Prompt
Use the entries below and reproduce exactly the lines from the one containing "Even if you" down to the one containing "Have somebody you", both of them included.

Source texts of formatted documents
------------------------------------------------------------------------
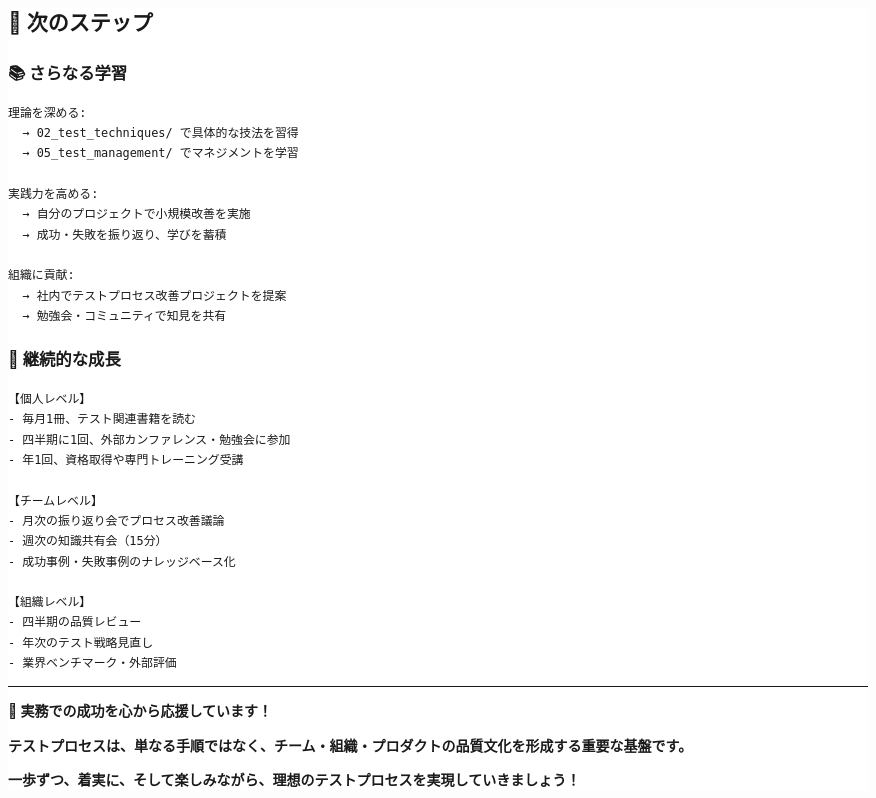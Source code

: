 
## 🔗 **次のステップ**

### 📚 **さらなる学習**

```
理論を深める:
  → 02_test_techniques/ で具体的な技法を習得
  → 05_test_management/ でマネジメントを学習

実践力を高める:
  → 自分のプロジェクトで小規模改善を実施
  → 成功・失敗を振り返り、学びを蓄積

組織に貢献:
  → 社内でテストプロセス改善プロジェクトを提案
  → 勉強会・コミュニティで知見を共有
```

### 🎯 **継続的な成長**

```
【個人レベル】
- 毎月1冊、テスト関連書籍を読む
- 四半期に1回、外部カンファレンス・勉強会に参加
- 年1回、資格取得や専門トレーニング受講

【チームレベル】
- 月次の振り返り会でプロセス改善議論
- 週次の知識共有会（15分）
- 成功事例・失敗事例のナレッジベース化

【組織レベル】
- 四半期の品質レビュー
- 年次のテスト戦略見直し
- 業界ベンチマーク・外部評価
```

---

**🎯 実務での成功を心から応援しています！**

**テストプロセスは、単なる手順ではなく、チーム・組織・プロダクトの品質文化を形成する重要な基盤です。**

**一歩ずつ、着実に、そして楽しみながら、理想のテストプロセスを実現していきましょう！**
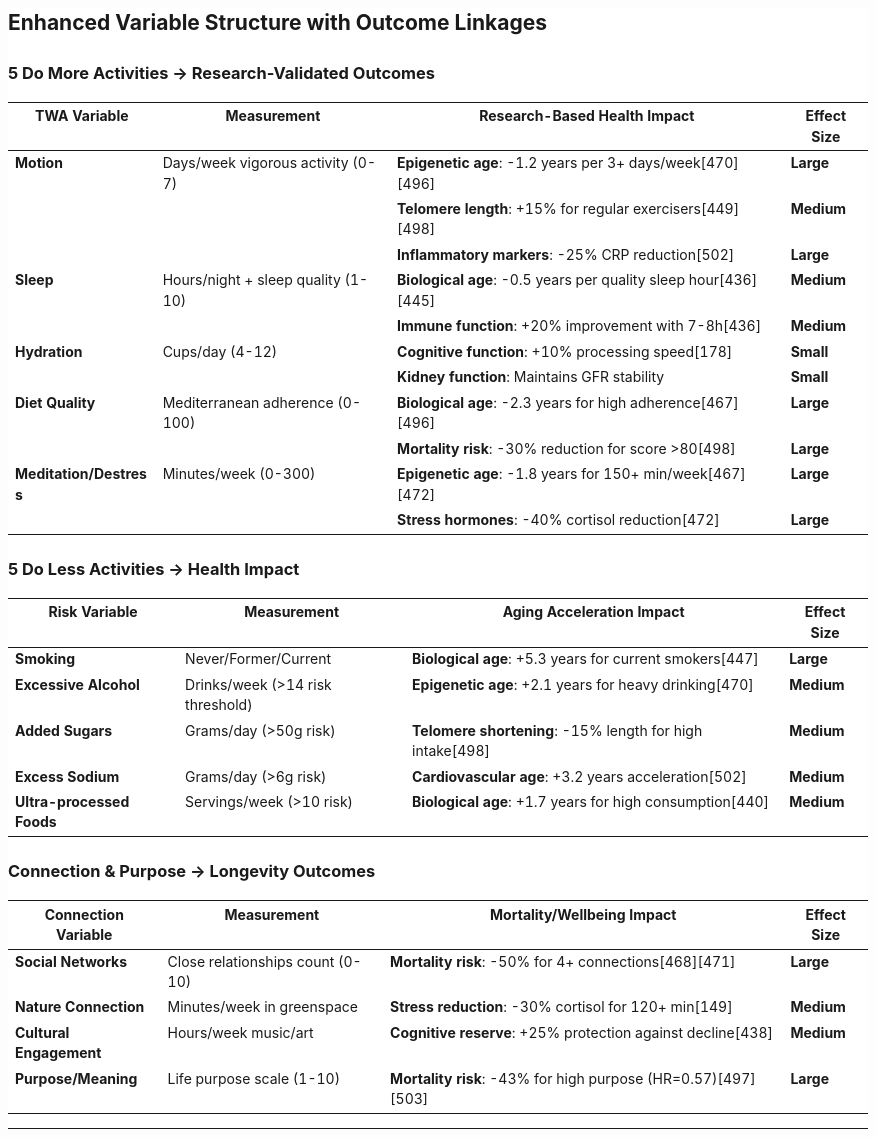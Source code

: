 ## **Enhanced Variable Structure with Outcome Linkages**

### **5 Do More Activities → Research-Validated Outcomes**

| **TWA Variable** | **Measurement** | **Research-Based Health Impact** | **Effect Size** |
|------------------|-----------------|-----------------------------------|-----------------|
| **Motion** | Days/week vigorous activity (0-7) | **Epigenetic age**: -1.2 years per 3+ days/week[470][496] | **Large** |
| | | **Telomere length**: +15% for regular exercisers[449][498] | **Medium** |
| | | **Inflammatory markers**: -25% CRP reduction[502] | **Large** |
| **Sleep** | Hours/night + sleep quality (1-10) | **Biological age**: -0.5 years per quality sleep hour[436][445] | **Medium** |
| | | **Immune function**: +20% improvement with 7-8h[436] | **Medium** |
| **Hydration** | Cups/day (4-12) | **Cognitive function**: +10% processing speed[178] | **Small** |
| | | **Kidney function**: Maintains GFR stability | **Small** |
| **Diet Quality** | Mediterranean adherence (0-100) | **Biological age**: -2.3 years for high adherence[467][496] | **Large** |
| | | **Mortality risk**: -30% reduction for score >80[498] | **Large** |
| **Meditation/Destress** | Minutes/week (0-300) | **Epigenetic age**: -1.8 years for 150+ min/week[467][472] | **Large** |
| | | **Stress hormones**: -40% cortisol reduction[472] | **Large** |

### **5 Do Less Activities → Health Impact**

| **Risk Variable** | **Measurement** | **Aging Acceleration Impact** | **Effect Size** |
|-------------------|-----------------|-------------------------------|-----------------|
| **Smoking** | Never/Former/Current | **Biological age**: +5.3 years for current smokers[447] | **Large** |
| **Excessive Alcohol** | Drinks/week (>14 risk threshold) | **Epigenetic age**: +2.1 years for heavy drinking[470] | **Medium** |
| **Added Sugars** | Grams/day (>50g risk) | **Telomere shortening**: -15% length for high intake[498] | **Medium** |
| **Excess Sodium** | Grams/day (>6g risk) | **Cardiovascular age**: +3.2 years acceleration[502] | **Medium** |
| **Ultra-processed Foods** | Servings/week (>10 risk) | **Biological age**: +1.7 years for high consumption[440] | **Medium** |

### **Connection & Purpose → Longevity Outcomes**

| **Connection Variable** | **Measurement** | **Mortality/Wellbeing Impact** | **Effect Size** |
|-------------------------|-----------------|-------------------------------|-----------------|
| **Social Networks** | Close relationships count (0-10) | **Mortality risk**: -50% for 4+ connections[468][471] | **Large** |
| **Nature Connection** | Minutes/week in greenspace | **Stress reduction**: -30% cortisol for 120+ min[149] | **Medium** |
| **Cultural Engagement** | Hours/week music/art | **Cognitive reserve**: +25% protection against decline[438] | **Medium** |
| **Purpose/Meaning** | Life purpose scale (1-10) | **Mortality risk**: -43% for high purpose (HR=0.57)[497][503] | **Large** |

---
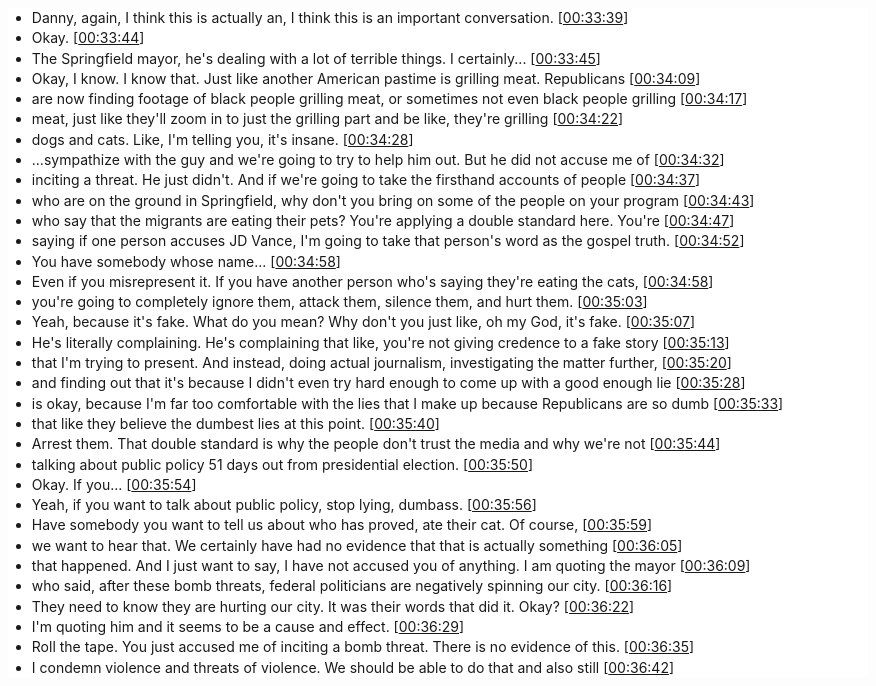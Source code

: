 *  Danny, again, I think this is actually an, I think this is an important conversation. [[00:33:39](https://www.youtube.com/watch?v=iMW6AynpGVY&t=2019.04s)]
*  Okay. [[00:33:44](https://www.youtube.com/watch?v=iMW6AynpGVY&t=2024.48s)]
*  The Springfield mayor, he's dealing with a lot of terrible things. I certainly... [[00:33:45](https://www.youtube.com/watch?v=iMW6AynpGVY&t=2025.1200000000001s)]
*  Okay, I know. I know that. Just like another American pastime is grilling meat. Republicans [[00:34:09](https://www.youtube.com/watch?v=iMW6AynpGVY&t=2049.44s)]
*  are now finding footage of black people grilling meat, or sometimes not even black people grilling [[00:34:17](https://www.youtube.com/watch?v=iMW6AynpGVY&t=2057.12s)]
*  meat, just like they'll zoom in to just the grilling part and be like, they're grilling [[00:34:22](https://www.youtube.com/watch?v=iMW6AynpGVY&t=2062.32s)]
*  dogs and cats. Like, I'm telling you, it's insane. [[00:34:28](https://www.youtube.com/watch?v=iMW6AynpGVY&t=2068.56s)]
*  ...sympathize with the guy and we're going to try to help him out. But he did not accuse me of [[00:34:32](https://www.youtube.com/watch?v=iMW6AynpGVY&t=2072.48s)]
*  inciting a threat. He just didn't. And if we're going to take the firsthand accounts of people [[00:34:37](https://www.youtube.com/watch?v=iMW6AynpGVY&t=2077.2s)]
*  who are on the ground in Springfield, why don't you bring on some of the people on your program [[00:34:43](https://www.youtube.com/watch?v=iMW6AynpGVY&t=2083.2s)]
*  who say that the migrants are eating their pets? You're applying a double standard here. You're [[00:34:47](https://www.youtube.com/watch?v=iMW6AynpGVY&t=2087.2799999999997s)]
*  saying if one person accuses JD Vance, I'm going to take that person's word as the gospel truth. [[00:34:52](https://www.youtube.com/watch?v=iMW6AynpGVY&t=2092.3999999999996s)]
*  You have somebody whose name... [[00:34:58](https://www.youtube.com/watch?v=iMW6AynpGVY&t=2098.3199999999997s)]
*  Even if you misrepresent it. If you have another person who's saying they're eating the cats, [[00:34:58](https://www.youtube.com/watch?v=iMW6AynpGVY&t=2098.8799999999997s)]
*  you're going to completely ignore them, attack them, silence them, and hurt them. [[00:35:03](https://www.youtube.com/watch?v=iMW6AynpGVY&t=2103.92s)]
*  Yeah, because it's fake. What do you mean? Why don't you just like, oh my God, it's fake. [[00:35:07](https://www.youtube.com/watch?v=iMW6AynpGVY&t=2107.76s)]
*  He's literally complaining. He's complaining that like, you're not giving credence to a fake story [[00:35:13](https://www.youtube.com/watch?v=iMW6AynpGVY&t=2113.52s)]
*  that I'm trying to present. And instead, doing actual journalism, investigating the matter further, [[00:35:20](https://www.youtube.com/watch?v=iMW6AynpGVY&t=2120.48s)]
*  and finding out that it's because I didn't even try hard enough to come up with a good enough lie [[00:35:28](https://www.youtube.com/watch?v=iMW6AynpGVY&t=2128.48s)]
*  is okay, because I'm far too comfortable with the lies that I make up because Republicans are so dumb [[00:35:33](https://www.youtube.com/watch?v=iMW6AynpGVY&t=2133.68s)]
*  that like they believe the dumbest lies at this point. [[00:35:40](https://www.youtube.com/watch?v=iMW6AynpGVY&t=2140.48s)]
*  Arrest them. That double standard is why the people don't trust the media and why we're not [[00:35:44](https://www.youtube.com/watch?v=iMW6AynpGVY&t=2144.96s)]
*  talking about public policy 51 days out from presidential election. [[00:35:50](https://www.youtube.com/watch?v=iMW6AynpGVY&t=2150.32s)]
*  Okay. If you... [[00:35:54](https://www.youtube.com/watch?v=iMW6AynpGVY&t=2154.56s)]
*  Yeah, if you want to talk about public policy, stop lying, dumbass. [[00:35:56](https://www.youtube.com/watch?v=iMW6AynpGVY&t=2156.16s)]
*  Have somebody you want to tell us about who has proved, ate their cat. Of course, [[00:35:59](https://www.youtube.com/watch?v=iMW6AynpGVY&t=2159.68s)]
*  we want to hear that. We certainly have had no evidence that that is actually something [[00:36:05](https://www.youtube.com/watch?v=iMW6AynpGVY&t=2165.12s)]
*  that happened. And I just want to say, I have not accused you of anything. I am quoting the mayor [[00:36:09](https://www.youtube.com/watch?v=iMW6AynpGVY&t=2169.2799999999997s)]
*  who said, after these bomb threats, federal politicians are negatively spinning our city. [[00:36:16](https://www.youtube.com/watch?v=iMW6AynpGVY&t=2176.0s)]
*  They need to know they are hurting our city. It was their words that did it. Okay? [[00:36:22](https://www.youtube.com/watch?v=iMW6AynpGVY&t=2182.7999999999997s)]
*  I'm quoting him and it seems to be a cause and effect. [[00:36:29](https://www.youtube.com/watch?v=iMW6AynpGVY&t=2189.6000000000004s)]
*  Roll the tape. You just accused me of inciting a bomb threat. There is no evidence of this. [[00:36:35](https://www.youtube.com/watch?v=iMW6AynpGVY&t=2195.36s)]
*  I condemn violence and threats of violence. We should be able to do that and also still [[00:36:42](https://www.youtube.com/watch?v=iMW6AynpGVY&t=2202.2400000000002s)]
------------------------------------------------------------------------
Reply
*  Even if you misrepresent it. If you have another person who's saying they're eating the cats, [[00:34:58](https://www.youtube.com/watch?v=iMW6AynpGVY&t=2098.8799999999997s)]
*  you're going to completely ignore them, attack them, silence them, and hurt them. [[00:35:03](https://www.youtube.com/watch?v=iMW6AynpGVY&t=2103.92s)]
*  Yeah, because it's fake. What do you mean? Why don't you just like, oh my God, it's fake. [[00:35:07](https://www.youtube.com/watch?v=iMW6AynpGVY&t=2107.76s)]
*  He's literally complaining. He's complaining that like, you're not giving credence to a fake story [[00:35:13](https://www.youtube.com/watch?v=iMW6AynpGVY&t=2113.52s)]
*  that I'm trying to present. And instead, doing actual journalism, investigating the matter further, [[00:35:20](https://www.youtube.com/watch?v=iMW6AynpGVY&t=2120.48s)]
*  and finding out that it's because I didn't even try hard enough to come up with a good enough lie [[00:35:28](https://www.youtube.com/watch?v=iMW6AynpGVY&t=2128.48s)]
*  is okay, because I'm far too comfortable with the lies that I make up because Republicans are so dumb [[00:35:33](https://www.youtube.com/watch?v=iMW6AynpGVY&t=2133.68s)]
*  that like they believe the dumbest lies at this point. [[00:35:40](https://www.youtube.com/watch?v=iMW6AynpGVY&t=2140.48s)]
*  Arrest them. That double standard is why the people don't trust the media and why we're not [[00:35:44](https://www.youtube.com/watch?v=iMW6AynpGVY&t=2144.96s)]
*  talking about public policy 51 days out from presidential election. [[00:35:50](https://www.youtube.com/watch?v=iMW6AynpGVY&t=2150.32s)]
*  Okay. If you... [[00:35:54](https://www.youtube.com/watch?v=iMW6AynpGVY&t=2154.56s)]
*  Yeah, if you want to talk about public policy, stop lying, dumbass. [[00:35:56](https://www.youtube.com/watch?v=iMW6AynpGVY&t=2156.16s)]
*  Have somebody you want to tell us about who has proved, ate their cat. Of course, [[00:35:59](https://www.youtube.com/watch?v=iMW6AynpGVY&t=2159.68s)]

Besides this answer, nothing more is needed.